My thoughts and prayers are with Gracie and all of you. I know it has to be stressful for everyone. Poor Preston, reminds me of Bailey after Eva was born and how he would do everything to help and he was only 2 or 3 years old.
I will be thinking about you all, all day.
Love,
Crystal and Eva
Oh, Kristi, the tears are streaming down my face thinking about all you guys are going through and reading about all the hurdles, stumbling blocks and challenges of getting what's best done for Gracie Girl. You and John are the ABSOLUTE BEST parents Gracie and Preston could ever ask for. Your soaring love for your kids and each other is beautiful - and that's what's fueled your tireless, hard core advocacy. We are sending you all the most giant hugs, and the reminder that your family (especially Miss Super Star herself!) are in our constant thoughts and prayers today. With so much love and respect for all you're going through, *h
Oh Kristi! I am exhausted and frustrated just reading that. I am so glad that you did what needed to be done. Sometimes I think the doctors just think case to case to case, medically. They don't take time to look at the entire picture of each patient. I am sorry that you had such an emotional day but thank heavens it got your point across. I hope, like you, that the Dr just hung up and realized what was the right thing to do.

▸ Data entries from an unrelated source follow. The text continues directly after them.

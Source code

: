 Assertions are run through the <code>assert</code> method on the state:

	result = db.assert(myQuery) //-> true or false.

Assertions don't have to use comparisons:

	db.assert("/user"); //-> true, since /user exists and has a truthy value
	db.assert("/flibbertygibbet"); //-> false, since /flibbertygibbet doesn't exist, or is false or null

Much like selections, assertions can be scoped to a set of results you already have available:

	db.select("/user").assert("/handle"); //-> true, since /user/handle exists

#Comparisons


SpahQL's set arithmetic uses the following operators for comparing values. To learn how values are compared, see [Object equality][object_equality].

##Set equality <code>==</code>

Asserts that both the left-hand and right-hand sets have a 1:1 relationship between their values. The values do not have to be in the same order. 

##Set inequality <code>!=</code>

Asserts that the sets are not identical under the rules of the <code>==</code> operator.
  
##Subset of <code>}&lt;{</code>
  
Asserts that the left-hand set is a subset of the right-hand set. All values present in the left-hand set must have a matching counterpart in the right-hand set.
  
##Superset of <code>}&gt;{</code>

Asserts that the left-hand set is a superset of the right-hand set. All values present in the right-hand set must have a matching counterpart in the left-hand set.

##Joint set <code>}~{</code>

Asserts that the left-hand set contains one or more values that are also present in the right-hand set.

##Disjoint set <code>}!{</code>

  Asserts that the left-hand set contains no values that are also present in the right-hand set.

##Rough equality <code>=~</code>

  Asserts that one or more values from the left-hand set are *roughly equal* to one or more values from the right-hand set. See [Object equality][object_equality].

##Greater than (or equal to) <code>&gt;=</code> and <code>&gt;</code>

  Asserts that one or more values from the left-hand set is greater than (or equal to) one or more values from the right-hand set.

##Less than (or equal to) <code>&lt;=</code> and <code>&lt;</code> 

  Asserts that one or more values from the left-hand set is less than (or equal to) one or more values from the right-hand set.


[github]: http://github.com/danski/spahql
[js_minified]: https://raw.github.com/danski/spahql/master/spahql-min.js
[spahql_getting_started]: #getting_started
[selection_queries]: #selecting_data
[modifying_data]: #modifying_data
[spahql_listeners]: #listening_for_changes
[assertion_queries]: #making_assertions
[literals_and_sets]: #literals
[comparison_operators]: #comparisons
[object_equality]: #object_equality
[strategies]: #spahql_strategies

Whatever the case may be, I will be thinking of you and Gracie all day today!! I pray that her surgery goes smoothly and her recovery is easier than expected.

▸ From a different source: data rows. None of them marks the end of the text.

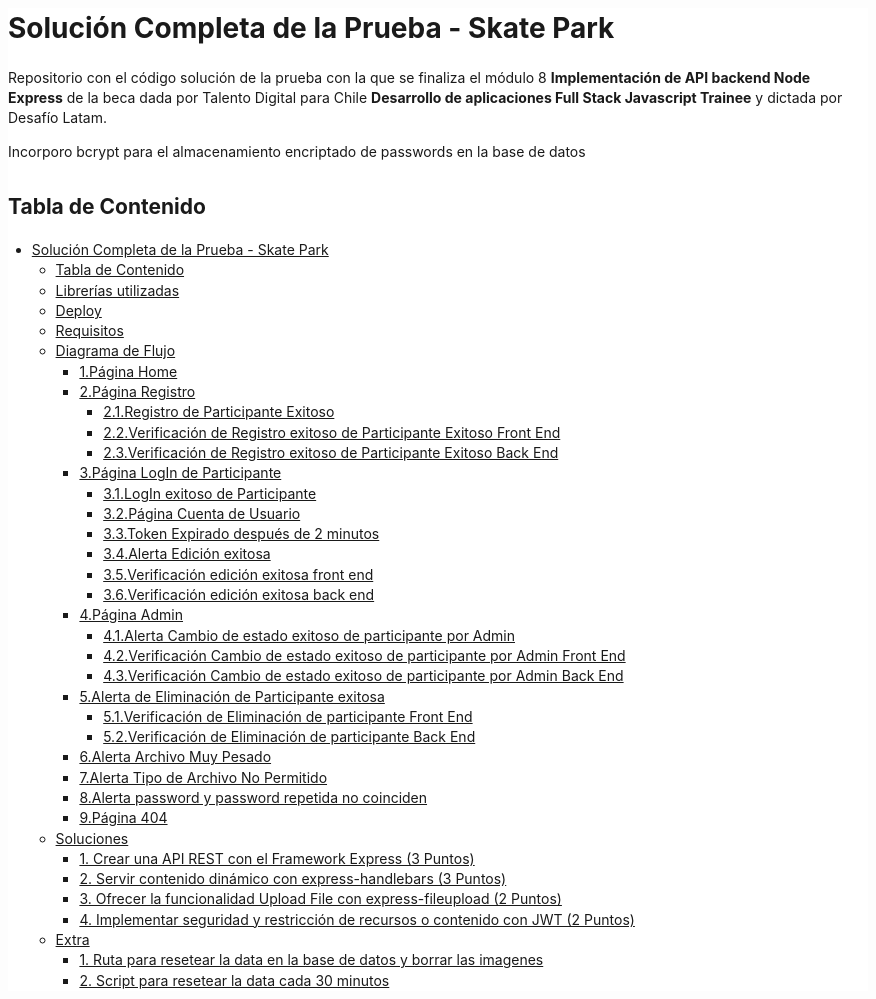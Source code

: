 # Solución Completa de la Prueba - Skate Park

Repositorio con el código solución de la prueba con la que se finaliza el módulo 8 **Implementación de API backend Node Express** de la beca dada por Talento Digital para Chile **Desarrollo de aplicaciones Full Stack Javascript Trainee** y dictada por Desafío Latam.

Incorporo bcrypt para el almacenamiento encriptado de passwords en la base de datos

## Tabla de Contenido

- [Solución Completa de la Prueba - Skate Park](#solución-completa-de-la-prueba---skate-park)
  - [Tabla de Contenido](#tabla-de-contenido)
  - [Librerías utilizadas](#librerías-utilizadas)
  - [Deploy](#deploy)
  - [Requisitos](#requisitos)
  - [Diagrama de Flujo](#diagrama-de-flujo)
    - [1.Página Home](#1página-home)
    - [2.Página Registro](#2página-registro)
      - [2.1.Registro de Participante Exitoso](#21registro-de-participante-exitoso)
      - [2.2.Verificación de Registro exitoso de Participante Exitoso Front End](#22verificación-de-registro-exitoso-de-participante-exitoso-front-end)
      - [2.3.Verificación de Registro exitoso de Participante Exitoso Back End](#23verificación-de-registro-exitoso-de-participante-exitoso-back-end)
    - [3.Página LogIn de Participante](#3página-login-de-participante)
      - [3.1.LogIn exitoso de Participante](#31login-exitoso-de-participante)
      - [3.2.Página Cuenta de Usuario](#32página-cuenta-de-usuario)
      - [3.3.Token Expirado después de 2 minutos](#33token-expirado-después-de-2-minutos)
      - [3.4.Alerta Edición exitosa](#34alerta-edición-exitosa)
      - [3.5.Verificación edición exitosa front end](#35verificación-edición-exitosa-front-end)
      - [3.6.Verificación edición exitosa back end](#36verificación-edición-exitosa-back-end)
    - [4.Página Admin](#4página-admin)
      - [4.1.Alerta Cambio de estado exitoso de participante por Admin](#41alerta-cambio-de-estado-exitoso-de-participante-por-admin)
      - [4.2.Verificación Cambio de estado exitoso de participante por Admin Front End](#42verificación-cambio-de-estado-exitoso-de-participante-por-admin-front-end)
      - [4.3.Verificación Cambio de estado exitoso de participante por Admin Back End](#43verificación-cambio-de-estado-exitoso-de-participante-por-admin-back-end)
    - [5.Alerta de Eliminación de Participante exitosa](#5alerta-de-eliminación-de-participante-exitosa)
      - [5.1.Verificación de Eliminación de participante Front End](#51verificación-de-eliminación-de-participante-front-end)
      - [5.2.Verificación de Eliminación de participante Back End](#52verificación-de-eliminación-de-participante-back-end)
    - [6.Alerta Archivo Muy Pesado](#6alerta-archivo-muy-pesado)
    - [7.Alerta Tipo de Archivo No Permitido](#7alerta-tipo-de-archivo-no-permitido)
    - [8.Alerta password y password repetida no coinciden](#8alerta-password-y-password-repetida-no-coinciden)
    - [9.Página 404](#9página-404)
  - [Soluciones](#soluciones)
    - [1. Crear una API REST con el Framework Express (3 Puntos)](#1-crear-una-api-rest-con-el-framework-express-3-puntos)
    - [2. Servir contenido dinámico con express-handlebars (3 Puntos)](#2-servir-contenido-dinámico-con-express-handlebars-3-puntos)
    - [3. Ofrecer la funcionalidad Upload File con express-fileupload (2 Puntos)](#3-ofrecer-la-funcionalidad-upload-file-con-express-fileupload-2-puntos)
    - [4. Implementar seguridad y restricción de recursos o contenido con JWT (2 Puntos)](#4-implementar-seguridad-y-restricción-de-recursos-o-contenido-con-jwt-2-puntos)
  - [Extra](#extra)
    - [1. Ruta para resetear la data en la base de datos y borrar las imagenes](#1-ruta-para-resetear-la-data-en-la-base-de-datos-y-borrar-las-imagenes)
    - [2. Script para resetear la data cada 30 minutos](#2-script-para-resetear-la-data-cada-30-minutos)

Let me know if I can be of help - bringing a meal, some snacks, a shoulder, anything. :)
Kristi, after reading all this (especially the long post about your day yesterday) I can't tell you how impressed I am with your strength and your determination to do the best for Gracie. And as a mother, I can understand the stress and pain you are going through as well. Sending a HUGE CYBER HUG here!

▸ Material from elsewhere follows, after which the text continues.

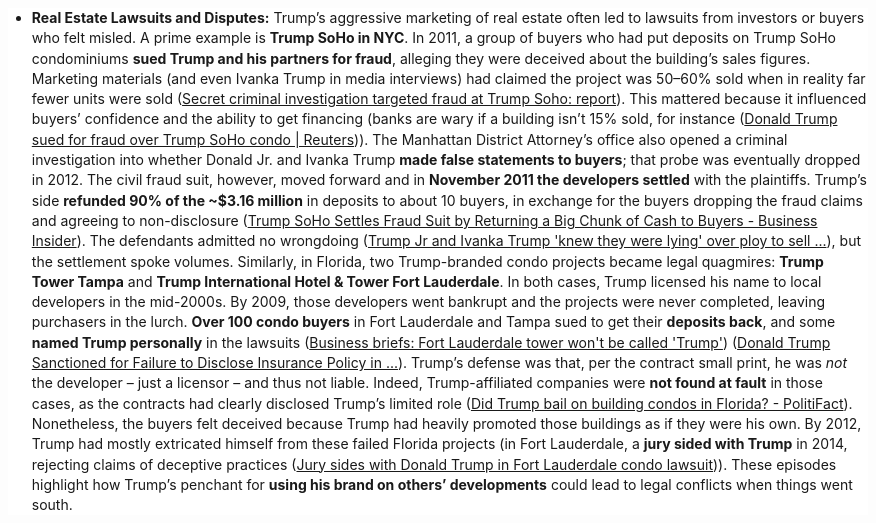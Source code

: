 - **Real Estate Lawsuits and Disputes:** Trump’s aggressive marketing of real estate often led to lawsuits from investors or buyers who felt misled. A prime example is **Trump SoHo in NYC**. In 2011, a group of buyers who had put deposits on Trump SoHo condominiums **sued Trump and his partners for fraud**, alleging they were deceived about the building’s sales figures. Marketing materials (and even Ivanka Trump in media interviews) had claimed the project was 50–60% sold when in reality far fewer units were sold ([Secret criminal investigation targeted fraud at Trump Soho: report](https://therealdeal.com/new-york/2016/04/06/secret-criminal-investigation-targeted-fraud-at-trump-soho-report/#:~:text=Secret%20criminal%20investigation%20targeted%20fraud,customers%2C%20refunding%2090%20percent)). This mattered because it influenced buyers’ confidence and the ability to get financing (banks are wary if a building isn’t 15% sold, for instance ([Donald Trump sued for fraud over Trump SoHo condo | Reuters](https://www.reuters.com/article/world/asia-pacific/donald-trump-sued-for-fraud-over-trump-soho-condo-idUSTRE67232X/#:~:text=Donald%20Trump%20sued%20for%20fraud,when%20sponsors%20still%20own))). The Manhattan District Attorney’s office also opened a criminal investigation into whether Donald Jr. and Ivanka Trump **made false statements to buyers**; that probe was eventually dropped in 2012. The civil fraud suit, however, moved forward and in **November 2011 the developers settled** with the plaintiffs. Trump’s side **refunded 90% of the ~$3.16 million** in deposits to about 10 buyers, in exchange for the buyers dropping the fraud claims and agreeing to non-disclosure ([Trump SoHo Settles Fraud Suit by Returning a Big Chunk of Cash to Buyers - Business Insider](https://www.businessinsider.com/trump-soho-fraud-lawsuit-settled-2011-11#:~:text=But%20the%20hotel%2C%20which%20is,to%20the%20New%20York%20Post)). The defendants admitted no wrongdoing ([Trump Jr and Ivanka Trump 'knew they were lying' over ploy to sell ...](https://www.theguardian.com/us-news/2020/jan/09/trump-jr-ivanka-trump-condos-scheme-book#:~:text=,refusing%20to%20admit%20any)), but the settlement spoke volumes. Similarly, in Florida, two Trump-branded condo projects became legal quagmires: **Trump Tower Tampa** and **Trump International Hotel & Tower Fort Lauderdale**. In both cases, Trump licensed his name to local developers in the mid-2000s. By 2009, those developers went bankrupt and the projects were never completed, leaving purchasers in the lurch. **Over 100 condo buyers** in Fort Lauderdale and Tampa sued to get their **deposits back**, and some **named Trump personally** in the lawsuits ([Business briefs: Fort Lauderdale tower won't be called 'Trump'](https://www.heraldtribune.com/story/news/2010/11/05/business-briefs-fort-lauderdale-tower-wont-be-called-trump/28976735007/#:~:text=Business%20briefs%3A%20Fort%20Lauderdale%20tower,The)) ([Donald Trump Sanctioned for Failure to Disclose Insurance Policy in ...](https://www.bilzin.com/we-think-big/insights/publications/2014/06/donald-trump-sanctioned-for-failure-to-disclose-in#:~:text=and%20the%20developers%20who%20licensed,for%20use%20in%20the%20project)). Trump’s defense was that, per the contract small print, he was *not* the developer – just a licensor – and thus not liable. Indeed, Trump-affiliated companies were **not found at fault** in those cases, as the contracts had clearly disclosed Trump’s limited role ([Did Trump bail on building condos in Florida? - PolitiFact](https://www.politifact.com/factchecks/2016/jul/29/tim-kaine/did-trump-bail-building-condos-florida/#:~:text=PolitiFact%20www,language%20that%20stated%20Trump%27s)). Nonetheless, the buyers felt deceived because Trump had heavily promoted those buildings as if they were his own. By 2012, Trump had mostly extricated himself from these failed Florida projects (in Fort Lauderdale, a **jury sided with Trump** in 2014, rejecting claims of deceptive practices ([Jury sides with Donald Trump in Fort Lauderdale condo lawsuit](https://www.bizjournals.com/southflorida/blog/2014/03/jury-sides-with-donald-trump-in-fort-lauderdale.html#:~:text=Jury%20sides%20with%20Donald%20Trump,foreclosed%20Trump%20International%20Hotel))). These episodes highlight how Trump’s penchant for **using his brand on others’ developments** could lead to legal conflicts when things went south.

You, John and Preston are the team who are there for Gracie through it all, and she is so very lucky to have you for her family.
Mike and I will be praying all day that the surgery goes well and has the desired result.
Sharon Scott
Oh, Kristi, so sorry you had to go through all this, but good for you that you did--don't apologize at all! Sometimes it takes blowing a gasket to get things done properly. That poor surgeon who has to go out of his way to drive from another hospital. Gee, that just breaks my heart compared to what poor Gracie and all of you have been through this summer. If I had heard a sob story like that, I would have blasted him good! I mean, really, do doctors not think about what these kids and their families go through? Don't get me started--I am very good at word-vomiting (love that term!) when pushed to the limit!
Not sure if the surgery is over yet or not--I haven't been on facebook yet today to see if you've left any updates. Praying that it goes well and provides some relief for sweet Gracie. Give her a big hug from me and Katie when she comes out of surgery.
Love,
Leslie
i have so, so much to write right now but my computer is acting up. just know, we are here, praying steadfastly. you are the most amazing parents. its all for gracie and she is so happy to have parents who r pushing for things to get done and to get her out of the hospital. and for that, laying the smackdown is all worth it.
we r sending lots of love and prayers,
the nelsons
I'm so glad you held your ground and fought for Gracie! I hope all went well yesterday so you can have a little break, you all deserve it!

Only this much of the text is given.